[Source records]
-=-=-

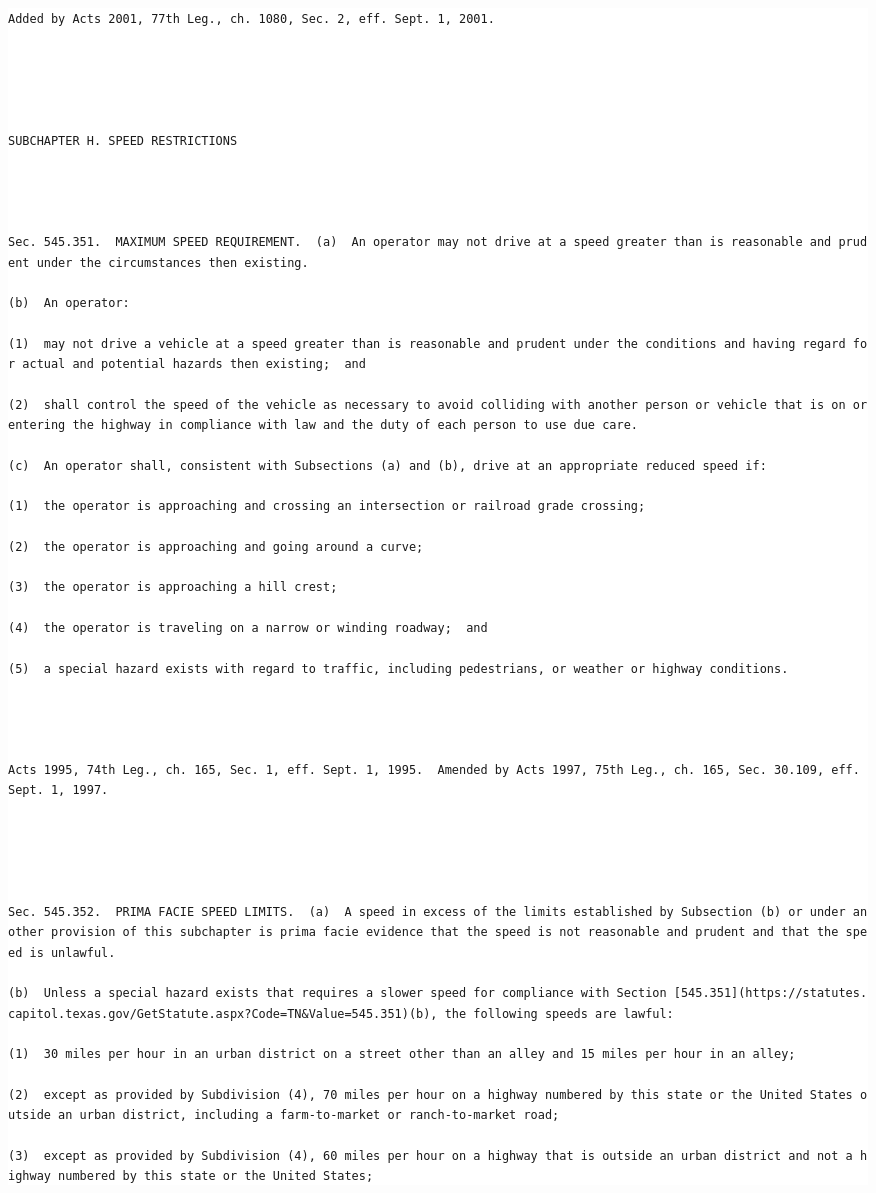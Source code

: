     
    
    Added by Acts 2001, 77th Leg., ch. 1080, Sec. 2, eff. Sept. 1, 2001.
    
    
    
    
    
    SUBCHAPTER H. SPEED RESTRICTIONS
    
      
    
    
    Sec. 545.351.  MAXIMUM SPEED REQUIREMENT.  (a)  An operator may not drive at a speed greater than is reasonable and prudent under the circumstances then existing.
    
    (b)  An operator:
    
    (1)  may not drive a vehicle at a speed greater than is reasonable and prudent under the conditions and having regard for actual and potential hazards then existing;  and
    
    (2)  shall control the speed of the vehicle as necessary to avoid colliding with another person or vehicle that is on or entering the highway in compliance with law and the duty of each person to use due care.
    
    (c)  An operator shall, consistent with Subsections (a) and (b), drive at an appropriate reduced speed if:
    
    (1)  the operator is approaching and crossing an intersection or railroad grade crossing;
    
    (2)  the operator is approaching and going around a curve;
    
    (3)  the operator is approaching a hill crest;
    
    (4)  the operator is traveling on a narrow or winding roadway;  and
    
    (5)  a special hazard exists with regard to traffic, including pedestrians, or weather or highway conditions.
    
    
    
    
    Acts 1995, 74th Leg., ch. 165, Sec. 1, eff. Sept. 1, 1995.  Amended by Acts 1997, 75th Leg., ch. 165, Sec. 30.109, eff. Sept. 1, 1997.
    
    
    
    
    
    Sec. 545.352.  PRIMA FACIE SPEED LIMITS.  (a)  A speed in excess of the limits established by Subsection (b) or under another provision of this subchapter is prima facie evidence that the speed is not reasonable and prudent and that the speed is unlawful.
    
    (b)  Unless a special hazard exists that requires a slower speed for compliance with Section [545.351](https://statutes.capitol.texas.gov/GetStatute.aspx?Code=TN&Value=545.351)(b), the following speeds are lawful:
    
    (1)  30 miles per hour in an urban district on a street other than an alley and 15 miles per hour in an alley;
    
    (2)  except as provided by Subdivision (4), 70 miles per hour on a highway numbered by this state or the United States outside an urban district, including a farm-to-market or ranch-to-market road;
    
    (3)  except as provided by Subdivision (4), 60 miles per hour on a highway that is outside an urban district and not a highway numbered by this state or the United States;
    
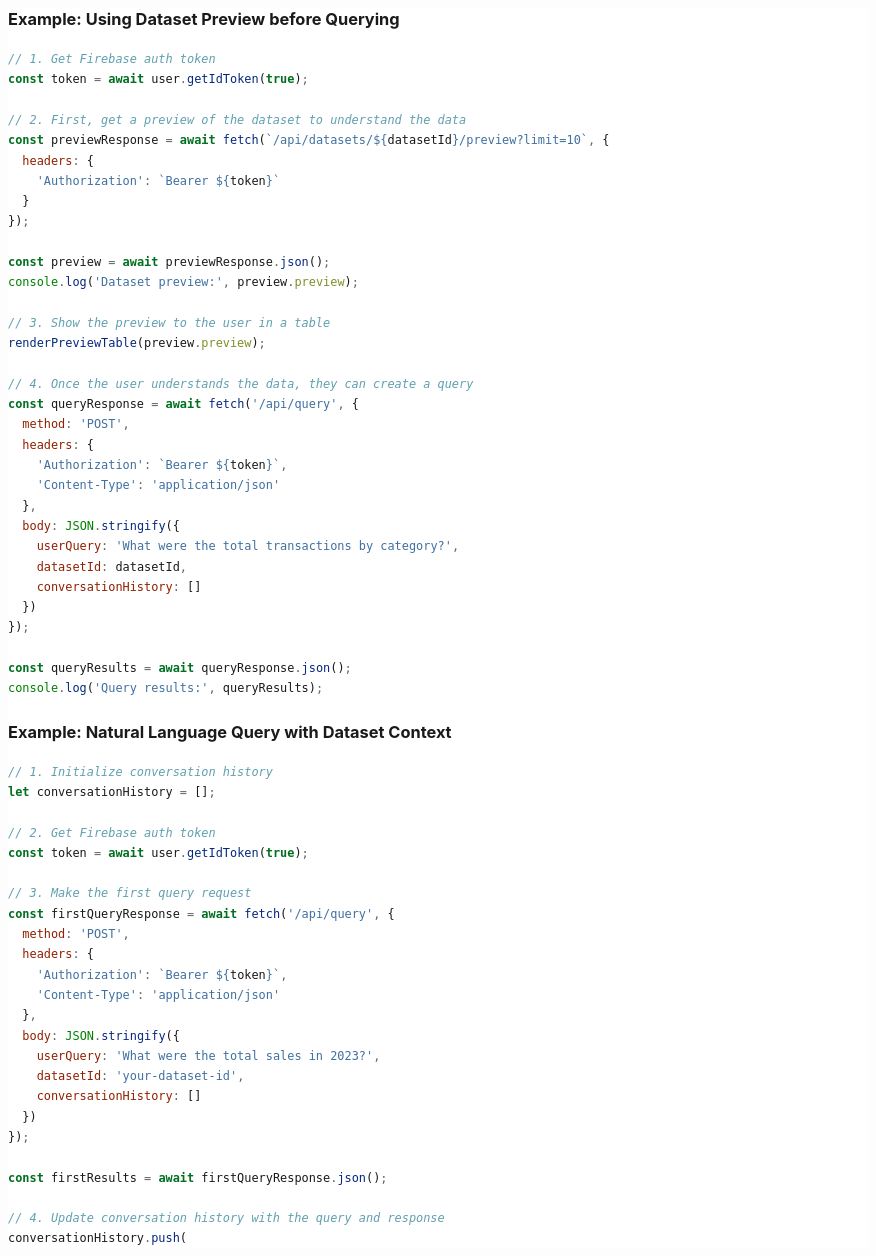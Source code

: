### Example: Using Dataset Preview before Querying

```javascript
// 1. Get Firebase auth token
const token = await user.getIdToken(true);

// 2. First, get a preview of the dataset to understand the data
const previewResponse = await fetch(`/api/datasets/${datasetId}/preview?limit=10`, {
  headers: {
    'Authorization': `Bearer ${token}`
  }
});

const preview = await previewResponse.json();
console.log('Dataset preview:', preview.preview);

// 3. Show the preview to the user in a table
renderPreviewTable(preview.preview);

// 4. Once the user understands the data, they can create a query
const queryResponse = await fetch('/api/query', {
  method: 'POST',
  headers: {
    'Authorization': `Bearer ${token}`,
    'Content-Type': 'application/json'
  },
  body: JSON.stringify({
    userQuery: 'What were the total transactions by category?',
    datasetId: datasetId,
    conversationHistory: []
  })
});

const queryResults = await queryResponse.json();
console.log('Query results:', queryResults);
```

### Example: Natural Language Query with Dataset Context

```javascript
// 1. Initialize conversation history
let conversationHistory = [];

// 2. Get Firebase auth token
const token = await user.getIdToken(true);

// 3. Make the first query request
const firstQueryResponse = await fetch('/api/query', {
  method: 'POST',
  headers: {
    'Authorization': `Bearer ${token}`,
    'Content-Type': 'application/json'
  },
  body: JSON.stringify({
    userQuery: 'What were the total sales in 2023?',
    datasetId: 'your-dataset-id',
    conversationHistory: []
  })
});

const firstResults = await firstQueryResponse.json();

// 4. Update conversation history with the query and response
conversationHistory.push(
```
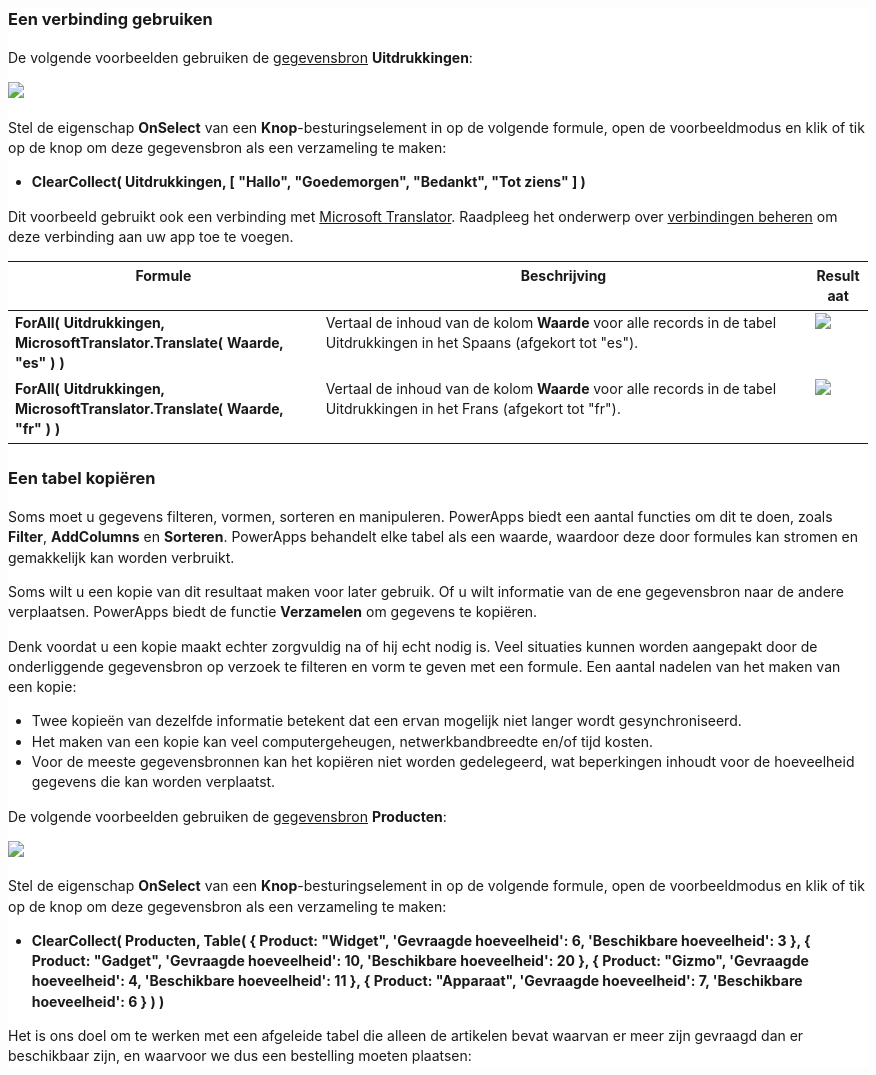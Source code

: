 ### <a name="using-a-connection"></a>Een verbinding gebruiken
De volgende voorbeelden gebruiken de [gegevensbron](../working-with-data-sources.md) **Uitdrukkingen**:

![](media/function-forall/translate.png)

Stel de eigenschap **OnSelect** van een **Knop**-besturingselement in op de volgende formule, open de voorbeeldmodus en klik of tik op de knop om deze gegevensbron als een verzameling te maken:

* **ClearCollect( Uitdrukkingen, [ "Hallo", "Goedemorgen", "Bedankt", "Tot ziens" ] )**

Dit voorbeeld gebruikt ook een verbinding met [Microsoft Translator](../connections/connection-microsoft-translator.md).  Raadpleeg het onderwerp over [verbindingen beheren](../add-manage-connections.md) om deze verbinding aan uw app toe te voegen.

| Formule | Beschrijving | Resultaat |
| --- | --- | --- |
| **ForAll( Uitdrukkingen, MicrosoftTranslator.Translate( Waarde, "es" ) )** |Vertaal de inhoud van de kolom **Waarde** voor alle records in de tabel Uitdrukkingen in het Spaans (afgekort tot "es"). |<style> img { max-width: none } </style> ![](media/function-forall/translate-es.png) |
| **ForAll( Uitdrukkingen, MicrosoftTranslator.Translate( Waarde, "fr" ) )** |Vertaal de inhoud van de kolom **Waarde** voor alle records in de tabel Uitdrukkingen in het Frans (afgekort tot "fr"). |<style> img { max-width: none } </style> ![](media/function-forall/translate-fr.png) |

### <a name="copying-a-table"></a>Een tabel kopiëren
Soms moet u gegevens filteren, vormen, sorteren en manipuleren.  PowerApps biedt een aantal functies om dit te doen, zoals **Filter**, **AddColumns** en **Sorteren**.  PowerApps behandelt elke tabel als een waarde, waardoor deze door formules kan stromen en gemakkelijk kan worden verbruikt.      

Soms wilt u een kopie van dit resultaat maken voor later gebruik.  Of u wilt informatie van de ene gegevensbron naar de andere verplaatsen.  PowerApps biedt de functie **Verzamelen** om gegevens te kopiëren.

Denk voordat u een kopie maakt echter zorgvuldig na of hij echt nodig is.  Veel situaties kunnen worden aangepakt door de onderliggende gegevensbron op verzoek te filteren en vorm te geven met een formule. Een aantal nadelen van het maken van een kopie:

* Twee kopieën van dezelfde informatie betekent dat een ervan mogelijk niet langer wordt gesynchroniseerd.  
* Het maken van een kopie kan veel computergeheugen, netwerkbandbreedte en/of tijd kosten.  
* Voor de meeste gegevensbronnen kan het kopiëren niet worden gedelegeerd, wat beperkingen inhoudt voor de hoeveelheid gegevens die kan worden verplaatst.      

De volgende voorbeelden gebruiken de [gegevensbron](../working-with-data-sources.md) **Producten**:

![](media/function-forall/prod.png)

Stel de eigenschap **OnSelect** van een **Knop**-besturingselement in op de volgende formule, open de voorbeeldmodus en klik of tik op de knop om deze gegevensbron als een verzameling te maken:

* **ClearCollect( Producten, Table( { Product: "Widget", 'Gevraagde hoeveelheid': 6, 'Beschikbare hoeveelheid': 3 }, { Product: "Gadget", 'Gevraagde hoeveelheid': 10, 'Beschikbare hoeveelheid': 20 }, { Product: "Gizmo", 'Gevraagde hoeveelheid': 4, 'Beschikbare hoeveelheid': 11 }, { Product: "Apparaat", 'Gevraagde hoeveelheid': 7, 'Beschikbare hoeveelheid': 6 } ) )**

Het is ons doel om te werken met een afgeleide tabel die alleen de artikelen bevat waarvan er meer zijn gevraagd dan er beschikbaar zijn, en waarvoor we dus een bestelling moeten plaatsen:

-=-=-

** AIM OF THE EXERCISE **
Return every line of the records exactly as given, pictures excluded.

** TASK ANSWER **
Source code

:     
    
    Added by Acts 2001, 77th Leg., ch. 1080, Sec. 2, eff. Sept. 1, 2001.
    
    
    
    
    
    SUBCHAPTER H. SPEED RESTRICTIONS
    
      
    
    
    Sec. 545.351.  MAXIMUM SPEED REQUIREMENT.  (a)  An operator may not drive at a speed greater than is reasonable and prudent under the circumstances then existing.
    
    (b)  An operator:
    
    (1)  may not drive a vehicle at a speed greater than is reasonable and prudent under the conditions and having regard for actual and potential hazards then existing;  and
    
    (2)  shall control the speed of the vehicle as necessary to avoid colliding with another person or vehicle that is on or entering the highway in compliance with law and the duty of each person to use due care.
    
    (c)  An operator shall, consistent with Subsections (a) and (b), drive at an appropriate reduced speed if:
    
    (1)  the operator is approaching and crossing an intersection or railroad grade crossing;
    
    (2)  the operator is approaching and going around a curve;
    
    (3)  the operator is approaching a hill crest;
    
    (4)  the operator is traveling on a narrow or winding roadway;  and
    
    (5)  a special hazard exists with regard to traffic, including pedestrians, or weather or highway conditions.
    
    
    
    
    Acts 1995, 74th Leg., ch. 165, Sec. 1, eff. Sept. 1, 1995.  Amended by Acts 1997, 75th Leg., ch. 165, Sec. 30.109, eff. Sept. 1, 1997.
    
    
    
    
    
    Sec. 545.352.  PRIMA FACIE SPEED LIMITS.  (a)  A speed in excess of the limits established by Subsection (b) or under another provision of this subchapter is prima facie evidence that the speed is not reasonable and prudent and that the speed is unlawful.
    
    (b)  Unless a special hazard exists that requires a slower speed for compliance with Section [545.351](https://statutes.capitol.texas.gov/GetStatute.aspx?Code=TN&Value=545.351)(b), the following speeds are lawful:
    
    (1)  30 miles per hour in an urban district on a street other than an alley and 15 miles per hour in an alley;
    
    (2)  except as provided by Subdivision (4), 70 miles per hour on a highway numbered by this state or the United States outside an urban district, including a farm-to-market or ranch-to-market road;
    
    (3)  except as provided by Subdivision (4), 60 miles per hour on a highway that is outside an urban district and not a highway numbered by this state or the United States;
    
Source code

:### Example: Using Dataset Preview before Querying

```javascript
// 1. Get Firebase auth token
const token = await user.getIdToken(true);

// 2. First, get a preview of the dataset to understand the data
const previewResponse = await fetch(`/api/datasets/${datasetId}/preview?limit=10`, {
  headers: {
    'Authorization': `Bearer ${token}`
  }
});

const preview = await previewResponse.json();
console.log('Dataset preview:', preview.preview);

// 3. Show the preview to the user in a table
renderPreviewTable(preview.preview);

// 4. Once the user understands the data, they can create a query
const queryResponse = await fetch('/api/query', {
  method: 'POST',
  headers: {
    'Authorization': `Bearer ${token}`,
    'Content-Type': 'application/json'
  },
  body: JSON.stringify({
    userQuery: 'What were the total transactions by category?',
    datasetId: datasetId,
    conversationHistory: []
  })
});

const queryResults = await queryResponse.json();
console.log('Query results:', queryResults);
```

### Example: Natural Language Query with Dataset Context

```javascript
// 1. Initialize conversation history
let conversationHistory = [];

// 2. Get Firebase auth token
const token = await user.getIdToken(true);

// 3. Make the first query request
const firstQueryResponse = await fetch('/api/query', {
  method: 'POST',
  headers: {
    'Authorization': `Bearer ${token}`,
    'Content-Type': 'application/json'
  },
  body: JSON.stringify({
    userQuery: 'What were the total sales in 2023?',
    datasetId: 'your-dataset-id',
    conversationHistory: []
  })
});

const firstResults = await firstQueryResponse.json();

// 4. Update conversation history with the query and response
conversationHistory.push(
```
Source code

: ### <a name="using-a-connection"></a>Een verbinding gebruiken
De volgende voorbeelden gebruiken de [gegevensbron](../working-with-data-sources.md) **Uitdrukkingen**:

![](media/function-forall/translate.png)

Stel de eigenschap **OnSelect** van een **Knop**-besturingselement in op de volgende formule, open de voorbeeldmodus en klik of tik op de knop om deze gegevensbron als een verzameling te maken:

* **ClearCollect( Uitdrukkingen, [ "Hallo", "Goedemorgen", "Bedankt", "Tot ziens" ] )**

Dit voorbeeld gebruikt ook een verbinding met [Microsoft Translator](../connections/connection-microsoft-translator.md).  Raadpleeg het onderwerp over [verbindingen beheren](../add-manage-connections.md) om deze verbinding aan uw app toe te voegen.

| Formule | Beschrijving | Resultaat |
| --- | --- | --- |
| **ForAll( Uitdrukkingen, MicrosoftTranslator.Translate( Waarde, "es" ) )** |Vertaal de inhoud van de kolom **Waarde** voor alle records in de tabel Uitdrukkingen in het Spaans (afgekort tot "es"). |<style> img { max-width: none } </style> ![](media/function-forall/translate-es.png) |
| **ForAll( Uitdrukkingen, MicrosoftTranslator.Translate( Waarde, "fr" ) )** |Vertaal de inhoud van de kolom **Waarde** voor alle records in de tabel Uitdrukkingen in het Frans (afgekort tot "fr"). |<style> img { max-width: none } </style> ![](media/function-forall/translate-fr.png) |

### <a name="copying-a-table"></a>Een tabel kopiëren
Soms moet u gegevens filteren, vormen, sorteren en manipuleren.  PowerApps biedt een aantal functies om dit te doen, zoals **Filter**, **AddColumns** en **Sorteren**.  PowerApps behandelt elke tabel als een waarde, waardoor deze door formules kan stromen en gemakkelijk kan worden verbruikt.      

Soms wilt u een kopie van dit resultaat maken voor later gebruik.  Of u wilt informatie van de ene gegevensbron naar de andere verplaatsen.  PowerApps biedt de functie **Verzamelen** om gegevens te kopiëren.

Denk voordat u een kopie maakt echter zorgvuldig na of hij echt nodig is.  Veel situaties kunnen worden aangepakt door de onderliggende gegevensbron op verzoek te filteren en vorm te geven met een formule. Een aantal nadelen van het maken van een kopie:

* Twee kopieën van dezelfde informatie betekent dat een ervan mogelijk niet langer wordt gesynchroniseerd.  
* Het maken van een kopie kan veel computergeheugen, netwerkbandbreedte en/of tijd kosten.  
* Voor de meeste gegevensbronnen kan het kopiëren niet worden gedelegeerd, wat beperkingen inhoudt voor de hoeveelheid gegevens die kan worden verplaatst.      

De volgende voorbeelden gebruiken de [gegevensbron](../working-with-data-sources.md) **Producten**:

![](media/function-forall/prod.png)

Stel de eigenschap **OnSelect** van een **Knop**-besturingselement in op de volgende formule, open de voorbeeldmodus en klik of tik op de knop om deze gegevensbron als een verzameling te maken:

* **ClearCollect( Producten, Table( { Product: "Widget", 'Gevraagde hoeveelheid': 6, 'Beschikbare hoeveelheid': 3 }, { Product: "Gadget", 'Gevraagde hoeveelheid': 10, 'Beschikbare hoeveelheid': 20 }, { Product: "Gizmo", 'Gevraagde hoeveelheid': 4, 'Beschikbare hoeveelheid': 11 }, { Product: "Apparaat", 'Gevraagde hoeveelheid': 7, 'Beschikbare hoeveelheid': 6 } ) )**

Het is ons doel om te werken met een afgeleide tabel die alleen de artikelen bevat waarvan er meer zijn gevraagd dan er beschikbaar zijn, en waarvoor we dus een bestelling moeten plaatsen:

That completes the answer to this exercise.